WHAT IS NEEDED
Nothing but the lines from the start of the data through the line with "### 1. Router" should appear in the answer, each retyped exactly, and pictures should not.

##### RECORD EXCERPTS

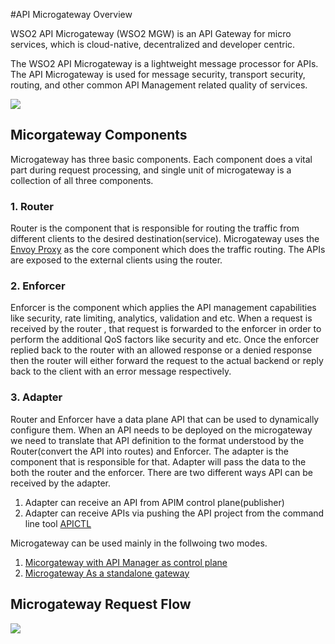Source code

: #API Microgateway Overview

WSO2 API Microgateway (WSO2 MGW) is an API Gateway for micro services, which is cloud-native, decentralized and developer centric.

The WSO2 API Microgateway is a lightweight message processor for APIs. The API Microgateway is used for message security, transport security, routing, and other common API Management related quality of services.

[![]({{base_path}}/assets/img/deploy/mgw/mgw_basic.png)]({{base_path}}/assets/img/deploy/mgw/mgw_basic.png)

## Micorgateway Components
Microgateway has three basic components. Each component does a vital part during request processing, and single unit of 
microgateway is a collection of all three components.

### 1. Router
Router is the component that is responsible for routing the traffic from different clients to the desired destination(service). 
Microgateway uses the [Envoy Proxy](https://www.envoyproxy.io/) as the core component which does the traffic routing. 
The APIs are exposed to the external clients using the router. 

### 2. Enforcer
Enforcer is the component which applies the API management capabilities like security, rate limiting, analytics, validation and etc. 
When a request is received by the router , that request is forwarded to the enforcer in order to perform the additional QoS factors like security and etc. 
Once the enforcer replied back to the router with an allowed response or a denied response then the router will either 
forward the request to the actual backend or reply back to the client with an error message respectively.

### 3. Adapter
Router and Enforcer have a data plane API that can be used to dynamically configure them. 
When an API needs to be deployed on the microgateway we need to translate that API definition to the format understood by the Router(convert the API into routes) and Enforcer. 
The adapter is the component that is responsible for that. Adapter will pass the data to the both the router and the enforcer. 
There are two different ways API can be received by the adapter.


1. Adapter can receive an API from APIM control plane(publisher) 
2. Adapter can receive APIs via pushing the API project from the command line tool [APICTL]({{base_path}}/install-and-setup/setup/api-controller/getting-started-with-wso2-api-controller.md)

Microgateway can be used mainly in the follwoing two modes.

1. [Micorgateway with API Manager as control plane]({{base_path}}/deploy-and-publish/deploy-on-gateway/api-microgateway/concepts/apim-as-control-plane)
2. [Microgateway As a standalone gateway]({{base_path}}/deploy-and-publish/deploy-on-gateway/api-microgateway/concepts/as-a-standalone-gateway)

## Microgateway Request Flow

[![]({{base_path}}/assets/img/deploy/mgw/mgw_request_flow.png)]({{base_path}}/assets/img/deploy/mgw/mgw_request_flow.png)
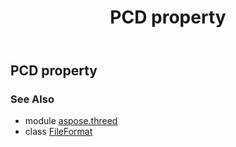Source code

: ﻿---
title: PCD property
second_title: Aspose.3D for Python via .NET API References
description: 
type: docs
weight: 360
url: /python-net/aspose.threed/fileformat/pcd/
is_root: false
---

## PCD property


### See Also
* module [aspose.threed](../../)
* class [FileFormat](/3d/python-net/aspose.threed/fileformat)
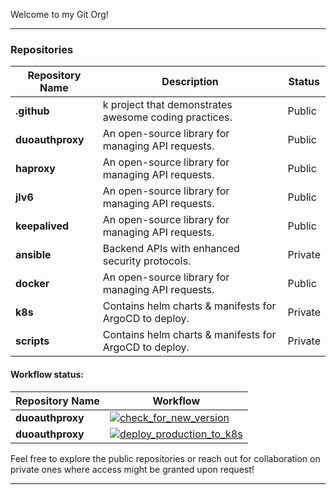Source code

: 
Welcome to my Git Org!

---

### Repositories

| Repository Name      | Description                                         | Status  |
|----------------------|-----------------------------------------------------|---------|
| **.github** | k project that demonstrates awesome coding practices. | Public  |
| **duoauthproxy**    | An open-source library for managing API requests. | Public  |
| **haproxy**    | An open-source library for managing API requests. | Public  |
| **jlv6**    | An open-source library for managing API requests. | Public  |
| **keepalived**    | An open-source library for managing API requests. | Public  |
| **ansible** | Backend APIs with enhanced security protocols.      | Private  |
| **docker**    | An open-source library for managing API requests. | Public  |
| **k8s** | Contains helm charts & manifests for ArgoCD to deploy. | Private  |
| **scripts** | Contains helm charts & manifests for ArgoCD to deploy. | Private  |

#### Workflow status:
| Repository Name   | Workflow |
|-------------------| -------- |
| **duoauthproxy** | [![check_for_new_version](https://github.com/v6Org01/duoauthproxy/actions/workflows/checkNewVersion.yaml/badge.svg)](https://github.com/v6Org01/duoauthproxy/actions/workflows/checkNewVersion.yaml) |
| **duoauthproxy** | [![deploy_production_to_k8s](https://github.com/v6Org01/duoauthproxy/actions/workflows/deployProduction2K8S.yaml/badge.svg)](https://github.com/v6Org01/duoauthproxy/actions/workflows/deployProduction2K8S.yaml) |


Feel free to explore the public repositories or reach out for collaboration on private ones where access might be granted upon request!

---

##########

WRITTEN SOLUTION
Source code

: #API Microgateway Overview

WSO2 API Microgateway (WSO2 MGW) is an API Gateway for micro services, which is cloud-native, decentralized and developer centric.

The WSO2 API Microgateway is a lightweight message processor for APIs. The API Microgateway is used for message security, transport security, routing, and other common API Management related quality of services.

[![]({{base_path}}/assets/img/deploy/mgw/mgw_basic.png)]({{base_path}}/assets/img/deploy/mgw/mgw_basic.png)

## Micorgateway Components
Microgateway has three basic components. Each component does a vital part during request processing, and single unit of 
microgateway is a collection of all three components.

### 1. Router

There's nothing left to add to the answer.